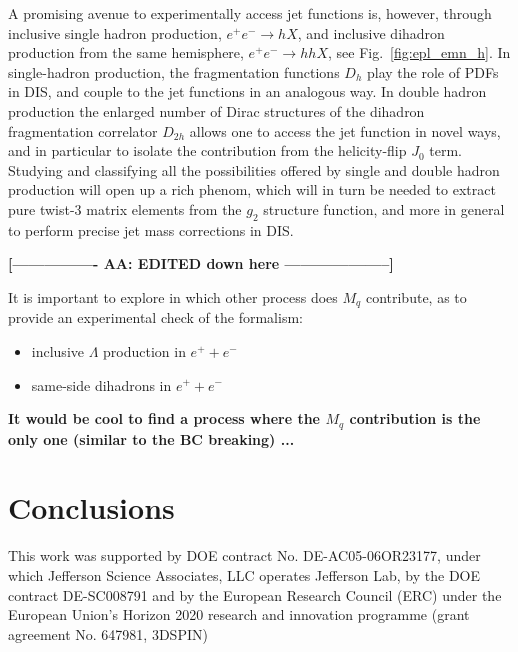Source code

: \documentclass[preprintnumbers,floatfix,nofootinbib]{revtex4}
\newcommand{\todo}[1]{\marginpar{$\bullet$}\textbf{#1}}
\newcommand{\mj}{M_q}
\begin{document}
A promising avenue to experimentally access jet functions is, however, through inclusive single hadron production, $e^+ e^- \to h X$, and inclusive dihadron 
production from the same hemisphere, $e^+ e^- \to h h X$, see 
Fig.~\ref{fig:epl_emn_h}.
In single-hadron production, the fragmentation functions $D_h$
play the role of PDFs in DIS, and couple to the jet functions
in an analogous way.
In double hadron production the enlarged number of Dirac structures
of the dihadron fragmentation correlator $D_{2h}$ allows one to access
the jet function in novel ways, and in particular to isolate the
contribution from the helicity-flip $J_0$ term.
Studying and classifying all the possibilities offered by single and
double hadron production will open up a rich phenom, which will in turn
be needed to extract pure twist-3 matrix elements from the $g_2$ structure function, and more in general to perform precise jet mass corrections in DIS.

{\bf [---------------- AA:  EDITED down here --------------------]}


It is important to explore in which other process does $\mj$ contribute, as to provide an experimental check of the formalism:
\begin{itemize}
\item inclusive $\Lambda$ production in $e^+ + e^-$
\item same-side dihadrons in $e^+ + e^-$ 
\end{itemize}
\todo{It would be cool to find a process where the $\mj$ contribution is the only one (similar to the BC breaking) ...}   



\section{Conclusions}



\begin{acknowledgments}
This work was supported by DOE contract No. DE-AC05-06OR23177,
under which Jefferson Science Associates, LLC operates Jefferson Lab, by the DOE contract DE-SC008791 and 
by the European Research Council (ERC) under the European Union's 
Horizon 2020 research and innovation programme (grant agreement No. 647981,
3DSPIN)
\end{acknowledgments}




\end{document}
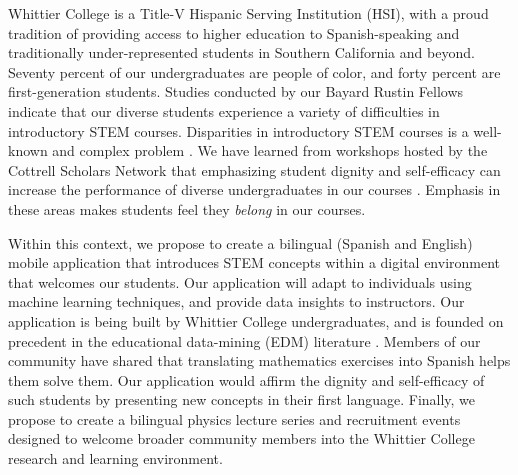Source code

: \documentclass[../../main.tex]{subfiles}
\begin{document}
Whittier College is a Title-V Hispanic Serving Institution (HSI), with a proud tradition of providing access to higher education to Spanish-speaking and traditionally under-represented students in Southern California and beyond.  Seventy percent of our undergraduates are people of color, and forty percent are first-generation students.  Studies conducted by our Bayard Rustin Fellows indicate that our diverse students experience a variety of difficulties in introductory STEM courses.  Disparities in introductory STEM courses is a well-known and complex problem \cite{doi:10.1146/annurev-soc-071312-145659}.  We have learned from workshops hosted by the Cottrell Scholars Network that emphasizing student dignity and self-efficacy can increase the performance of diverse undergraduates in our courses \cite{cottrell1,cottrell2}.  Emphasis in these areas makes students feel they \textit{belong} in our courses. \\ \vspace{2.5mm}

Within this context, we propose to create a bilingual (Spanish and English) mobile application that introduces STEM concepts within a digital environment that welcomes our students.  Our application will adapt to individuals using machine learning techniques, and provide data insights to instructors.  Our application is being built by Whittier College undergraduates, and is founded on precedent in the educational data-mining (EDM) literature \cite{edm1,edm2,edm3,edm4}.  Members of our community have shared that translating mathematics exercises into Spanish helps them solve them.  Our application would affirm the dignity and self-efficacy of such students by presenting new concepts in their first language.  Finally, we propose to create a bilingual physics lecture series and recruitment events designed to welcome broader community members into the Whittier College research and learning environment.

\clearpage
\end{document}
================
● How to complete this task: Scan the lines above for "efficacy" and state how many match, nothing more.

● Task solution: 2